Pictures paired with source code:
::::::::::
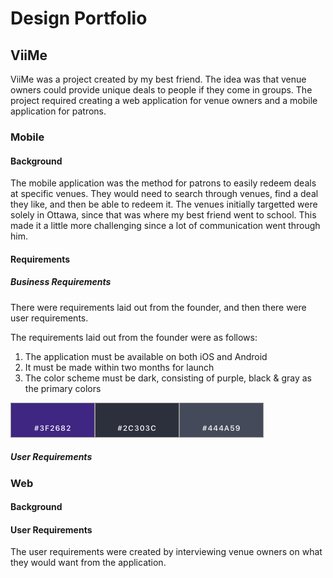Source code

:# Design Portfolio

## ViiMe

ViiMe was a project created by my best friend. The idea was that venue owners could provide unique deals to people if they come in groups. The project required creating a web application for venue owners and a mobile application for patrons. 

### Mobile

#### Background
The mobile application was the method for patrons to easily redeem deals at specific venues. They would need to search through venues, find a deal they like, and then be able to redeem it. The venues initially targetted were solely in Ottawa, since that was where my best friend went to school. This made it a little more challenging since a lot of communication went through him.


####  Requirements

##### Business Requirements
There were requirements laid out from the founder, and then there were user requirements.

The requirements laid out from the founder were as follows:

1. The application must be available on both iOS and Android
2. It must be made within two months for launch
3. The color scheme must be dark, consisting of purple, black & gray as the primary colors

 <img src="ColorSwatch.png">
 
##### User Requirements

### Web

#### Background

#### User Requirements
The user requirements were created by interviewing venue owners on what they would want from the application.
::::::::::
**Exercise requirements**
Beginning with the line that holds "2. It must be", please give again each line exactly until the records end, and include that final line.

**Expected answer**
2. It must be made within two months for launch
3. The color scheme must be dark, consisting of purple, black & gray as the primary colors

 <img src="ColorSwatch.png">
 
##### User Requirements

### Web

#### Background

#### User Requirements
The user requirements were created by interviewing venue owners on what they would want from the application.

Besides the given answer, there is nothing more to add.